Computerized Cranial Tomography
This technique (called CCT or CAT scan) utilizes a computer to analyze the absorption of small quantities of x-ray by the brain. X-rays are best used to view bone. The result is a photograph of the contents of the skull showing any major abnormalities. The first part of the test involves stabilizing the head while the x-ray beam scans the skull. There is no pain or other sensation during the scanning. A second picture is then made while an iodine-containing dye is run into an arm vein. Abnormalities within the skull will appear different than the normal brain tissue.
Small abnormalities, particularly within the inner ear, may not be detected on these scans. In that case, a small quantity of air is inserted into the lower part of the back (spinal tap) and the patient is positioned so that the air rises to the area of the inner ear. If the inner ear is normal, the air will enter the inner ear canal. Even a small tumor will prevent filling of the inner ear canal and be seen by this technique. In rare cases, the air will not fill the canal, but yet the diagnosis of a tumor is in doubt. In this case, a small quantity of iodine-containing dye is inserted into the back and x-rays are taken at a later time to exclude the possibility of a small tumor.

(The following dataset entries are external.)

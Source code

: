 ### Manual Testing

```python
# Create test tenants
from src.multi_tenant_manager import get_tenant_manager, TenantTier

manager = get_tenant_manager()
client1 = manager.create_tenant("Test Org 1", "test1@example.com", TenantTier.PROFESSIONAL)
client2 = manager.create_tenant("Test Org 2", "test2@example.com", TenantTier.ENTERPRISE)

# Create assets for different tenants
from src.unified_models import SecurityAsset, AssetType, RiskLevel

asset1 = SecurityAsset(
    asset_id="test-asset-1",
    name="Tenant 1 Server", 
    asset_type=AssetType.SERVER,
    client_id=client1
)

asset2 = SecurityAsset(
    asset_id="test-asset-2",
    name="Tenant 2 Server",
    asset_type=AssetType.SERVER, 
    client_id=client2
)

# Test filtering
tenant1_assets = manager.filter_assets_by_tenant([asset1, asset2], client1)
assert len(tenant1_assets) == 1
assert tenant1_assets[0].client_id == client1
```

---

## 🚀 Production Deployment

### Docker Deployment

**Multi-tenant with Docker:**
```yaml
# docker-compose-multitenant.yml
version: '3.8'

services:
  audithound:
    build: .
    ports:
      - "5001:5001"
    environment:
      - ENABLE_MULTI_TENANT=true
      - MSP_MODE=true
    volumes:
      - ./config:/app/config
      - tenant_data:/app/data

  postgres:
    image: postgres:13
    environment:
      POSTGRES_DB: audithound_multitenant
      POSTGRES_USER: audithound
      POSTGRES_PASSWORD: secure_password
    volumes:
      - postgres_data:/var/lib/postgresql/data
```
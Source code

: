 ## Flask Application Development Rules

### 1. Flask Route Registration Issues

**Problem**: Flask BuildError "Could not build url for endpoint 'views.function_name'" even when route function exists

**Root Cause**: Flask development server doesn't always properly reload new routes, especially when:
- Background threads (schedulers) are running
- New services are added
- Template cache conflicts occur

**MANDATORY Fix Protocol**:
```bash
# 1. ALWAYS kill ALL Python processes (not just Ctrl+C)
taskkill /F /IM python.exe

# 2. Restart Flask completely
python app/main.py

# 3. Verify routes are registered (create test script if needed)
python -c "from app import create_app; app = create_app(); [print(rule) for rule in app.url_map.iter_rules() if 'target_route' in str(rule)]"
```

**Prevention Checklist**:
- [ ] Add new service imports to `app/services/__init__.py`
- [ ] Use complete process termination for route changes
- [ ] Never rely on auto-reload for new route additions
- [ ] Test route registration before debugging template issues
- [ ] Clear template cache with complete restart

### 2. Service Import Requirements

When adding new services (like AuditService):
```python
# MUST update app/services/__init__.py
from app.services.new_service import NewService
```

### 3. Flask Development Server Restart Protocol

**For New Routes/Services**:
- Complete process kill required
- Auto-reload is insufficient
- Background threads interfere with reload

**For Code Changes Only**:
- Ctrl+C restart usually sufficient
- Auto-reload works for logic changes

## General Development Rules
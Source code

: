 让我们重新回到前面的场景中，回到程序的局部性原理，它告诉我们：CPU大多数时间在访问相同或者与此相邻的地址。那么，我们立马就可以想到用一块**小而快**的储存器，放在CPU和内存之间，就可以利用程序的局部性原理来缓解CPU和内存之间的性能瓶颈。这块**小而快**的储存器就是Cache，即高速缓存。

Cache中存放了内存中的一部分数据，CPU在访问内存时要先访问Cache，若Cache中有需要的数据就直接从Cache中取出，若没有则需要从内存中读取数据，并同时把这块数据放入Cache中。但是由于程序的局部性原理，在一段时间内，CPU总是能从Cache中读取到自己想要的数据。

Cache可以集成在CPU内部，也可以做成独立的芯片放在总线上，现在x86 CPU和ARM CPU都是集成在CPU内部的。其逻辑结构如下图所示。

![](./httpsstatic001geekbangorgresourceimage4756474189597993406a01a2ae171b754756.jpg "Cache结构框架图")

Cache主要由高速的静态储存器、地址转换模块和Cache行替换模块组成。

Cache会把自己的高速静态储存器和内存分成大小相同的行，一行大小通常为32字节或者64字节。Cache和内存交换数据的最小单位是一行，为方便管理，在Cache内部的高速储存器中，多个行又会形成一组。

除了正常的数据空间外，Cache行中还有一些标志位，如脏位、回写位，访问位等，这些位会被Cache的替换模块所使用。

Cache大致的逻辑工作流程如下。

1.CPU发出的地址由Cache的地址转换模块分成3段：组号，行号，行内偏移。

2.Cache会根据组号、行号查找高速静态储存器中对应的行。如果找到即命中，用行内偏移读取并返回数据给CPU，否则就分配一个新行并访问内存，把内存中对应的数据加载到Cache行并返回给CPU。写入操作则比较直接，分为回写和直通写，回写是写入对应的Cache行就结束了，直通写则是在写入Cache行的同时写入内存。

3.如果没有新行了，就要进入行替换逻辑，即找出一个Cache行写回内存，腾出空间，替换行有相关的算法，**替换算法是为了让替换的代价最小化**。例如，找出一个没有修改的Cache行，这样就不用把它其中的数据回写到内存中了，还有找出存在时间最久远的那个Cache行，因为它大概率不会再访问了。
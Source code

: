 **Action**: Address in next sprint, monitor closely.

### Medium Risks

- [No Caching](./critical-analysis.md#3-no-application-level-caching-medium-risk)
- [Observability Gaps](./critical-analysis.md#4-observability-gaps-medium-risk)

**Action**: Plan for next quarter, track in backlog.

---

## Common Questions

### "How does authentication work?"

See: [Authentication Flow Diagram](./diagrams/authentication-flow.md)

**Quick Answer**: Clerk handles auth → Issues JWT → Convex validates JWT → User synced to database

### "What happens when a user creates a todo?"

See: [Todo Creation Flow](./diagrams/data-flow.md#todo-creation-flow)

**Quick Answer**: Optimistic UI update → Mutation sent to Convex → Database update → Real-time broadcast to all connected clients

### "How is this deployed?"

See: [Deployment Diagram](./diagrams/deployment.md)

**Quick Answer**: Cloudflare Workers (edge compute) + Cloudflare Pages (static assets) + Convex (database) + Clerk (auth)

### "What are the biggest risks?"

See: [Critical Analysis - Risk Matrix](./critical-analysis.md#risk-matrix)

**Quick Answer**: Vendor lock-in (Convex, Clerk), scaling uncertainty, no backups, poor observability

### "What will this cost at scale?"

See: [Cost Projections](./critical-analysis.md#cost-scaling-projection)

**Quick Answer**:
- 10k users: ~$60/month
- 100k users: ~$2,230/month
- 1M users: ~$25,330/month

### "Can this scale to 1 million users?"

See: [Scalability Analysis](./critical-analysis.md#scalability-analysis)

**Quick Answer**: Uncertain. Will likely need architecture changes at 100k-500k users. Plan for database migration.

Magnetic Resonance Imaging
This technique (MRI) utilizes a computer to analyze the magnetic field in the skull created when one lies within a magnet. The result is a photograph of the contents of the skull showing any abnormalities. During the test, the patient lies quietly within a large tube containing a magnet. There is no pain or other sensation during the procedure. There is no exposure to x-rays during the test. At times, a material is injected into an arm vein to enhance the MRI image. MRI is used best to view soft tissue (brain). It cannot be used in patients who are using a cochlear implant.